El país era indiscutiblemente bello. Tenía cerca de nueve millones de habitantes repartidos entre talentosos hombres, promisorios niños, venerables ancianos y extraordinarias mujeres.
Sí, era un país muy afortunado. Pero había un problema. Imperaba la pobreza.
_¡¿Cómo asÍ?! ¿No que era muy rico?
Sí, lo era. Pero sus ocupantes ya no lo creían.
Los habitantes de ese país vivían sumidos en la desesperación, el pesimismo, la desconfianza, la crítica y el desánimo. Se habían acostumbrado a la actitud más devastadora que existe: la negación.
Nada les parecía confiable, rescatable, asequible, valioso o probable.
Se habían dejado gobernar por unos cuantos individuos maquiavélicos, de muy mala voluntad y peores intenciones y ellos, los talentosos, promisorios, venerables y extraordinarios, que eran más, no se veían a sí mismos triunfar sobre toda esa maldad.
Estaban secuestrados en su propia tierra, sus psiques totalmente enajenadas. Habían olvidado dónde tenían puestas las llaves de su exuberante riqueza. Gastaban sus energías diarias en la queja, la excusa, la postergación, el acomodamiento, la confrontación y la recriminación y no podían ver más allá de su desesperanza, su inconformidad y sus limitaciones.
Se sentían en una profunda hondonada. Encima de todo eso, les asolaba una terrible epidemia que conjugaba perfectamente con el deterioro veloz y persistente de su explotado y totalmente descuidado entorno ambiental. ¡Es que todo parecía confabular para su desgracia!
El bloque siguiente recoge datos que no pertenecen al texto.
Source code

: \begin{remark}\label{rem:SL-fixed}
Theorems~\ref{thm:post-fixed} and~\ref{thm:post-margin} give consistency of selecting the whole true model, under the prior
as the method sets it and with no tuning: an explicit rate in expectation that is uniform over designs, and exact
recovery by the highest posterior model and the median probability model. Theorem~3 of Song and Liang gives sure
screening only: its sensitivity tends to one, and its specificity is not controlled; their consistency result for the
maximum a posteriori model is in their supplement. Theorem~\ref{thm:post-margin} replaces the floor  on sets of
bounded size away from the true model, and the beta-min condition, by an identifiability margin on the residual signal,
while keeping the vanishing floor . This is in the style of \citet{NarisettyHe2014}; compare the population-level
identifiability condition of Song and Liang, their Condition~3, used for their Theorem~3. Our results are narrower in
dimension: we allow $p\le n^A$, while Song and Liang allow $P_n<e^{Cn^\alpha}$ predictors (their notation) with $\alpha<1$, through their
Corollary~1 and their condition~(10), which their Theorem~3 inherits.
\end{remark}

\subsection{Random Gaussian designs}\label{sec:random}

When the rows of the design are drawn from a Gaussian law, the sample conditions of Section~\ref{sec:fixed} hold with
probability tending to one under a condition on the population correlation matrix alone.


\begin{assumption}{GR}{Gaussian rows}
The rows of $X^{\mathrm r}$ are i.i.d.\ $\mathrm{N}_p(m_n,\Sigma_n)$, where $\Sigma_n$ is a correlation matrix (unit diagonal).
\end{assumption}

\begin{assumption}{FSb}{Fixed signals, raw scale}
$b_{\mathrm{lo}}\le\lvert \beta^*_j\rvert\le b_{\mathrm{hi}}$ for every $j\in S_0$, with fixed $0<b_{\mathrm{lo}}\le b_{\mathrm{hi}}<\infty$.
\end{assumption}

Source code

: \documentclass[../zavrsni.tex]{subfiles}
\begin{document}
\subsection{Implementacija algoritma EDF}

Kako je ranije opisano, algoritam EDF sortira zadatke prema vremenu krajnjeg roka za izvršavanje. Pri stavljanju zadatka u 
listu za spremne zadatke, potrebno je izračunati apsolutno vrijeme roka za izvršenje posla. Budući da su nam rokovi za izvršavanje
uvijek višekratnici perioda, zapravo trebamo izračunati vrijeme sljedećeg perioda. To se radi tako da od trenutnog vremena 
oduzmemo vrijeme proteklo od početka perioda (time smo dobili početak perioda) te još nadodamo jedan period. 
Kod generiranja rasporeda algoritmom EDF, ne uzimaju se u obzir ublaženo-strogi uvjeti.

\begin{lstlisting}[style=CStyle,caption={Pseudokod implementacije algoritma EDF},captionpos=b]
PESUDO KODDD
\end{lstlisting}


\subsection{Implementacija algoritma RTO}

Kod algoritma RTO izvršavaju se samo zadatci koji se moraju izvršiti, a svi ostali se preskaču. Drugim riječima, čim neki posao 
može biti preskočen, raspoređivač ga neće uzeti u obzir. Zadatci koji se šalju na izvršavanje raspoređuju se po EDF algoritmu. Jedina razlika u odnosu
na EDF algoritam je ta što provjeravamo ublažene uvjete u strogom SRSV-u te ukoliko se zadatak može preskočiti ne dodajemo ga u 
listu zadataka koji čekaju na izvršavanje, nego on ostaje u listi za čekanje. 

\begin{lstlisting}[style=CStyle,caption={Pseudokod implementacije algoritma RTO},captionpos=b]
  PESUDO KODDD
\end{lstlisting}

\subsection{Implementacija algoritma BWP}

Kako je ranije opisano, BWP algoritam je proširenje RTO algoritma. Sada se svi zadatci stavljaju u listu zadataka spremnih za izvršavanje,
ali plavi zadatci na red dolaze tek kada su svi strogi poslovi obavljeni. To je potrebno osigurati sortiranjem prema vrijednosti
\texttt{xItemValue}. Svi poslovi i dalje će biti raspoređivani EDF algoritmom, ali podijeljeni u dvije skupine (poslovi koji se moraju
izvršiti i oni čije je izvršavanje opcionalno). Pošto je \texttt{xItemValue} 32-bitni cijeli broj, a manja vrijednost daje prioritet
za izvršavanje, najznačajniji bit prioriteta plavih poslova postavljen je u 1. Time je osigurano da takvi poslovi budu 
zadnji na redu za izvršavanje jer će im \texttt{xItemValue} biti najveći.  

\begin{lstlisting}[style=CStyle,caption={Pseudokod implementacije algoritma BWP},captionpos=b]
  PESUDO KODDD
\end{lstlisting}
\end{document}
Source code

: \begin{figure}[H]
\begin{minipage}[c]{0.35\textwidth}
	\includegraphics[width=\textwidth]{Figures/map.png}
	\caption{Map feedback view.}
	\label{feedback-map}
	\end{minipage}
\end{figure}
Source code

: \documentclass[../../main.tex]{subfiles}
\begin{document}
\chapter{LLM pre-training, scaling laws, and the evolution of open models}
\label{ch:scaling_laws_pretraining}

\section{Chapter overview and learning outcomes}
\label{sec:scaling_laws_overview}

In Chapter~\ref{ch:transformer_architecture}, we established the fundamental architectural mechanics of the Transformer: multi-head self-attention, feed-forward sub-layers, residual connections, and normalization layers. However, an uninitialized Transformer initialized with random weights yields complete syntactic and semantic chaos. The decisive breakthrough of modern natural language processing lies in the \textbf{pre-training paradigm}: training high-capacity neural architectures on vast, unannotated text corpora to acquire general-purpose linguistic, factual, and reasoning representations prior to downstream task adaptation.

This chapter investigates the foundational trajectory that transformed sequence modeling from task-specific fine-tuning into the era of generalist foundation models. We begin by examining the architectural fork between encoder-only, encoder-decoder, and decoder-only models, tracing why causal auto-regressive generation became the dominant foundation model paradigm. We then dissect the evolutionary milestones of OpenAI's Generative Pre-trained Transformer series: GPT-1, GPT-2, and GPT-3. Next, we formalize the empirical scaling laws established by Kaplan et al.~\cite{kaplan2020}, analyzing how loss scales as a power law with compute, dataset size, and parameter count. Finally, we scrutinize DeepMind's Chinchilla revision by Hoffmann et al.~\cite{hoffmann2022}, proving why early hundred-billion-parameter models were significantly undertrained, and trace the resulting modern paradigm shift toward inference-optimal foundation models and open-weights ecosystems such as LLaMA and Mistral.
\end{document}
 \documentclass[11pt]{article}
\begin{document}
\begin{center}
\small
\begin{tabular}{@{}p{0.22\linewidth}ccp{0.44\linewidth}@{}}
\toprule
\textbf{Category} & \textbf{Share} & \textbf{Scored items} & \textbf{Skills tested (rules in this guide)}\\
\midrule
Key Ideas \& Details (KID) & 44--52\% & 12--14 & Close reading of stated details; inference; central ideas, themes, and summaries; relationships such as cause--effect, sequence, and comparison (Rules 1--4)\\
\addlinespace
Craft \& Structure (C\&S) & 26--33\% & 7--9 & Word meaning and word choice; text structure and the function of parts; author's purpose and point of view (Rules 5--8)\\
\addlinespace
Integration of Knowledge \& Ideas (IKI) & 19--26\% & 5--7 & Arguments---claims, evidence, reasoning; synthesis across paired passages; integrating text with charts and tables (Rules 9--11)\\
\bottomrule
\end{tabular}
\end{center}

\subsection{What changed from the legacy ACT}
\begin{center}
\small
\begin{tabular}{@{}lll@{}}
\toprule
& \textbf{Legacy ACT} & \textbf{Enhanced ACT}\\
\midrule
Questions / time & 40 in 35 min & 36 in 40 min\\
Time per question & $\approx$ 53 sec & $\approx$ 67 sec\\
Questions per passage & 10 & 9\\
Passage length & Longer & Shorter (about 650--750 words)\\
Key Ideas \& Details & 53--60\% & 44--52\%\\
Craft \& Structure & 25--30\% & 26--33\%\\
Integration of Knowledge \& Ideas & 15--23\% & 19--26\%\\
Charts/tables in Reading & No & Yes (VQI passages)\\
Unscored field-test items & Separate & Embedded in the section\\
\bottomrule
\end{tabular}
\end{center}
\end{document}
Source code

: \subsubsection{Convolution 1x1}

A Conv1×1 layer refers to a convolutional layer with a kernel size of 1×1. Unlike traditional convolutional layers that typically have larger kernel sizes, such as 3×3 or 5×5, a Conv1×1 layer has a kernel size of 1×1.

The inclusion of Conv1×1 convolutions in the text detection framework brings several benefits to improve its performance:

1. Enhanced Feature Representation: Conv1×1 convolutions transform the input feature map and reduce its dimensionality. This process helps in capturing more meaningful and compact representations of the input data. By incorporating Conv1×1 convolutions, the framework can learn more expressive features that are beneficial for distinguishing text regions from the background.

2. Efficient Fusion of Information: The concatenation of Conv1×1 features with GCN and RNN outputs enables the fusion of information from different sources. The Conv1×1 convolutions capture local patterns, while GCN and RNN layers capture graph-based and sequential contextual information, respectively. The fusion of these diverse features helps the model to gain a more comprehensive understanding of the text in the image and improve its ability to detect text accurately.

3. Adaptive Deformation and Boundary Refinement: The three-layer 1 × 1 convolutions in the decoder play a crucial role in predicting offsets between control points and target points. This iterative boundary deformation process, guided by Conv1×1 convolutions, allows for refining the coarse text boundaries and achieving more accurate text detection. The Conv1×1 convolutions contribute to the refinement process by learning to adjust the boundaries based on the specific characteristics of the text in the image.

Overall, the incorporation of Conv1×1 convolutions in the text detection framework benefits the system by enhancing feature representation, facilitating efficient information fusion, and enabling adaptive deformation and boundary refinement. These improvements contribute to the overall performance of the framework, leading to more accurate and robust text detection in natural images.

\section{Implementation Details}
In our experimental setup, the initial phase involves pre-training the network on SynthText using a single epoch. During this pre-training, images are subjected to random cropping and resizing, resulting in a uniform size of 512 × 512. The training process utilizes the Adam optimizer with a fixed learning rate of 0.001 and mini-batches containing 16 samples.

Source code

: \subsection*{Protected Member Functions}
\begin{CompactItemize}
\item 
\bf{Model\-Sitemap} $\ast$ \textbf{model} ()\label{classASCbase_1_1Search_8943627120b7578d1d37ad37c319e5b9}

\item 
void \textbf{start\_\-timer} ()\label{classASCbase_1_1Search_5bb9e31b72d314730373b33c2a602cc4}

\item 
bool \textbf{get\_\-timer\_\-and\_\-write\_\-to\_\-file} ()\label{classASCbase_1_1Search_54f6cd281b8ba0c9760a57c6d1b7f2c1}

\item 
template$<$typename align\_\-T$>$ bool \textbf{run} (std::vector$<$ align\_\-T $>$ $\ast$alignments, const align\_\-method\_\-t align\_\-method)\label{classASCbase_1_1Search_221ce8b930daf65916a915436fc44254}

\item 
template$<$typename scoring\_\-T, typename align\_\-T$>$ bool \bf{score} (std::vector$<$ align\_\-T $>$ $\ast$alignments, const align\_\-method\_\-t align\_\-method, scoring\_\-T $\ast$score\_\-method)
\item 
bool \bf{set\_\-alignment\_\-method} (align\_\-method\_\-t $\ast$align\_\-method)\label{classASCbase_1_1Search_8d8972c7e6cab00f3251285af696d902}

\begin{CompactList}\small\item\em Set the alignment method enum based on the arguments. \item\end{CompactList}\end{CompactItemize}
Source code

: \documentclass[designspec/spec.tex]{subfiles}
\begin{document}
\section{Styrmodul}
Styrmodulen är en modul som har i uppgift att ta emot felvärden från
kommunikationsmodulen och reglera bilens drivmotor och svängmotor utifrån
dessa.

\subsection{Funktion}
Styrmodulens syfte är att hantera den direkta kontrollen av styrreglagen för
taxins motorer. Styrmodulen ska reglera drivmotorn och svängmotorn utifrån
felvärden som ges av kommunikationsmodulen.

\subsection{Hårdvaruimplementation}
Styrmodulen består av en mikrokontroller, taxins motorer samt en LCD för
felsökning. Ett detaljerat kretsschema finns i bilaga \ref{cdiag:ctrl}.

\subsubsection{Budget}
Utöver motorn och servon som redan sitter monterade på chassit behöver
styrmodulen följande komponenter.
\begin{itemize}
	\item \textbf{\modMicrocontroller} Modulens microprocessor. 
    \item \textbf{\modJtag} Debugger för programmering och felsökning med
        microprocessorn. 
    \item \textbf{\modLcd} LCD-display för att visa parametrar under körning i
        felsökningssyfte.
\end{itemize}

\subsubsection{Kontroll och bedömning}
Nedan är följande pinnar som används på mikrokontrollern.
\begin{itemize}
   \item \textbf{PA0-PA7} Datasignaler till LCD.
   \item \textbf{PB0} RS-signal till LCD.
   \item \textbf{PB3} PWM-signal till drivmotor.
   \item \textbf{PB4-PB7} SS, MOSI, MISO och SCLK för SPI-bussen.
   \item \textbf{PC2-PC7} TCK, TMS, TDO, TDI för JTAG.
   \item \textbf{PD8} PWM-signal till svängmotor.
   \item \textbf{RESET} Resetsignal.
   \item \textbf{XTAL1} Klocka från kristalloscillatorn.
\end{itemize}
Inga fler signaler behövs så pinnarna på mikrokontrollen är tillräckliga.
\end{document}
Entonces desde esa hondura, solo podían soñar, más bien como en una horrible pesadilla, el escape de esa dolorosa realidad hacia un país mejor.
_¡Caramba! ¡Qué terrible!! ¿Y acaso existía remedio para esa funesta situación?
Pues sí, pero requeriría un valor sobrehumano, una verdadera proeza de héroes. Reaccionar y darse cuenta que el país, en realidad, era cada uno de ellos y solo ellos, a pesar de su entorno desfavorable, podrían hacer la diferencia. Uno a uno, en una colectiva individualidad, buscando vencer a su más temible opresor: ellos mismos.
Eso me recuerda otra historia, la del metro cuadrado…. pero esa te la contaré otro día que debo vencerme a mí misma y terminar una asignatura pendiente que he estado postergando.